### Work to be completed
Transcribe, exactly as they appear, only the lines from the one holding "## 📬 Contato" through the end of the entries below.

### Exercise inputs ###

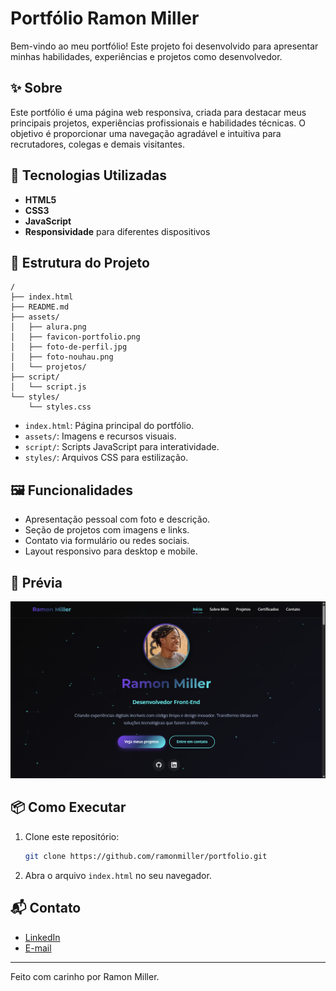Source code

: # Portfólio Ramon Miller

Bem-vindo ao meu portfólio! Este projeto foi desenvolvido para apresentar minhas habilidades, experiências e projetos como desenvolvedor.

## ✨ Sobre

Este portfólio é uma página web responsiva, criada para destacar meus principais projetos, experiências profissionais e habilidades técnicas. O objetivo é proporcionar uma navegação agradável e intuitiva para recrutadores, colegas e demais visitantes.

## 🚀 Tecnologias Utilizadas

- **HTML5**  
- **CSS3**  
- **JavaScript**  
- **Responsividade** para diferentes dispositivos

## 📁 Estrutura do Projeto

```
/
├── index.html
├── README.md
├── assets/
│   ├── alura.png
│   ├── favicon-portfolio.png
│   ├── foto-de-perfil.jpg
│   ├── foto-nouhau.png
│   └── projetos/
├── script/
│   └── script.js
└── styles/
    └── styles.css
```

- `index.html`: Página principal do portfólio.
- `assets/`: Imagens e recursos visuais.
- `script/`: Scripts JavaScript para interatividade.
- `styles/`: Arquivos CSS para estilização.

## 🖼️ Funcionalidades

- Apresentação pessoal com foto e descrição.
- Seção de projetos com imagens e links.
- Contato via formulário ou redes sociais.
- Layout responsivo para desktop e mobile.

## 📸 Prévia

![Prévia do Portfólio](assets/screenshot-portfolio.png)

## 📦 Como Executar

1. Clone este repositório:
   ```bash
   git clone https://github.com/ramonmiller/portfolio.git
   ```
2. Abra o arquivo `index.html` no seu navegador.

## 📬 Contato

- [LinkedIn](https://www.linkedin.com/in/ramonmiller)
- [E-mail](mailto:ramonmillerdev@gmail.com)

---

Feito com carinho por Ramon Miller.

###

### Solution to this exercise
## 📬 Contato

- [LinkedIn](https://www.linkedin.com/in/ramonmiller)
- [E-mail](mailto:ramonmillerdev@gmail.com)

---

Feito com carinho por Ramon Miller.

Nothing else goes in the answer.